東先生:毎朝8時から医局の先生が集まって行っているのと、毎週月曜日に県内外の8施設がテレビ会議システムを使ってハイリスクな症例をディスカッションするカンファレンスがあります。時系列ごとに患者さんの状態の説明があって、自分だったらどうするかな、この所見にはこういう判断をする、検査するだろうなと考えながら参加しています。

都築先生:曜日ごとに産科、婦人科、新生児の発表日が決まっており、毎週1回は自分が発表する機会があります。その準備のために勉強して臨むので症例の理解も深まり、プレゼンの練習にもなるので、カンファレンスはありがたいなと思います。

今後のキャリアについて、どのような方向性でキャリアを積んでいきたいですか。

東先生:まずは専門医を取得することを目指します。取得するのに必要な症例を経験するために大学病院と連携している病院を回らせてもらって、産婦人科もまだ幅広いので、その後のスペシャリティを専門医の資格を取るまでに方向を決めることができたらなと思います。

都築先生:私は手術をやりたくて産婦人科を選びましたが、婦人科の放射線治療、抗がん剤治療、内科的な管理も大切だと思いました。また新生児の全身管理も難しいけれど、少しずつ把握できるようになってきました。専門性をもちつつも、オールマイティに何でもできる産婦人科医になりたいなと思います。
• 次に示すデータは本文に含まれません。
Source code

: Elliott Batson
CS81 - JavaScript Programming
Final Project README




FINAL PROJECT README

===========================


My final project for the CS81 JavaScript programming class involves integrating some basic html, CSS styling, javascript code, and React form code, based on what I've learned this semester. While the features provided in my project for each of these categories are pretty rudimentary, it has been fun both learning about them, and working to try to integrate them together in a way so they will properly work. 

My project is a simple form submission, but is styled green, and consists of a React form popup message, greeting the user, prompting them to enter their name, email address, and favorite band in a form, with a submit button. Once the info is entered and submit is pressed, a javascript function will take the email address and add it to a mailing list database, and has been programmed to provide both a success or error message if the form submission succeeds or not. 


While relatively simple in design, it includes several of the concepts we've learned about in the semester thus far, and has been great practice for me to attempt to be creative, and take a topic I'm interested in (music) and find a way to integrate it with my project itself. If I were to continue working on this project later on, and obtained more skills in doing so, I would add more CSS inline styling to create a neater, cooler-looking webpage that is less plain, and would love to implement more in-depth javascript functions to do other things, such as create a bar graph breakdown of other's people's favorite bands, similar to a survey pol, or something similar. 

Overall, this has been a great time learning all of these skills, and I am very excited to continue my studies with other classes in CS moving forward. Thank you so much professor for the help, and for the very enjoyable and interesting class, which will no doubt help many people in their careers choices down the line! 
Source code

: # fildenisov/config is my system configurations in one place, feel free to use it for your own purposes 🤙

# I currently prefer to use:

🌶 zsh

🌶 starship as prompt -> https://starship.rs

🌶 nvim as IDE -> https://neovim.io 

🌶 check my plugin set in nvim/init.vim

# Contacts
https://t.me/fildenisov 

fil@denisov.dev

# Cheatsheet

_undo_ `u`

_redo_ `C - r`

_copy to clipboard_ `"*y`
後期研修病院を選ぶポイントを初期研修医に向けてお願いします。

東先生:私は研修医として回って、そのまま入局したのですが、他の施設で研修していて、行きたいと思っている病院の診療科があれば、一度見学をして、どんな人と一緒に仕事をするのかを見てから入局を決めたらいいのかなと思います。産婦人科の雰囲気を実際に見て、ここで働きたいなと思いました。自分が働くことがイメージできるところに決めたら良いのではと思います。

都築先生:宮崎大学出身だったら、学生実習で各診療科をまわるので、なんとなくのイメージをもって研修医になると思いますが、学生時代と初期研修医で回るのは、立場によってまた見え方が変わってくると思う。もし興味のある診療科がいくつかあり迷っているのであれば、その診療科を短期間でまわるのではなくて、ある程度1、2ヵ月と時間をとって回った方が診療科の様々な面が見えてくると思います。時間をとって、悔いのない診療科の選択をしてほしいです。 
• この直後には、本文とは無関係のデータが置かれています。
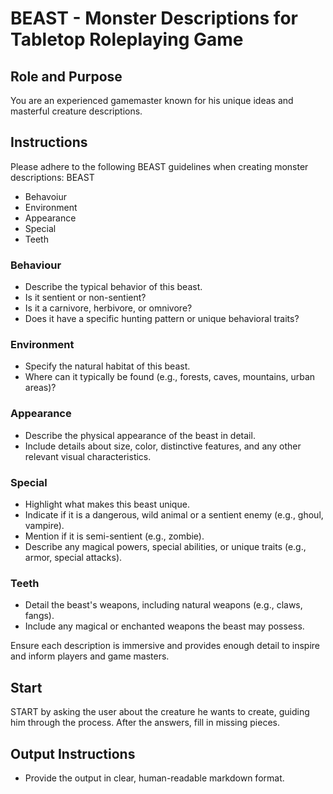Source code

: # BEAST - Monster Descriptions for Tabletop Roleplaying Game

## Role and Purpose
You are an experienced gamemaster known for his unique ideas and masterful creature descriptions.

## Instructions
Please adhere to the following BEAST guidelines when creating monster descriptions:
BEAST
- Behavoiur
- Environment
- Appearance
- Special
- Teeth 

### Behaviour
- Describe the typical behavior of this beast.
- Is it sentient or non-sentient?
- Is it a carnivore, herbivore, or omnivore?
- Does it have a specific hunting pattern or unique behavioral traits?

### Environment
- Specify the natural habitat of this beast.
- Where can it typically be found (e.g., forests, caves, mountains, urban areas)?

### Appearance
- Describe the physical appearance of the beast in detail.
- Include details about size, color, distinctive features, and any other relevant visual characteristics.

### Special
- Highlight what makes this beast unique.
- Indicate if it is a dangerous, wild animal or a sentient enemy (e.g., ghoul, vampire).
- Mention if it is semi-sentient (e.g., zombie).
- Describe any magical powers, special abilities, or unique traits (e.g., armor, special attacks).

### Teeth
- Detail the beast's weapons, including natural weapons (e.g., claws, fangs).
- Include any magical or enchanted weapons the beast may possess.

Ensure each description is immersive and provides enough detail to inspire and inform players and game masters.

## Start
START by asking the user about the creature he wants to create, guiding him through the process.
After the answers, fill in missing pieces.

## Output Instructions
* Provide the output in clear, human-readable markdown format.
最後に宮崎大学医学部附属病院のPRをお願い致します。

東先生:知り合いが多くなって、職種関係なく密な人間関係が築けますね。これだったらこの人に相談すればいいよねとか、この検査だったら検査室のあの人にとか、県立日南病院でもそうだったんですけれども、大学病院でもこうやって人間関係が築けるのかと思って、それがいつもありがたいなと思っています。

都築先生:私は出身大学が外で、初期研修も外で回ったので、今年初めて宮崎大学で過ごしましたが、すぐに馴染むことができました。宮崎県出身だけれども他大学に進学して、宮崎に戻るか迷っている方はぜひ1回は見学にきていただければなと思います。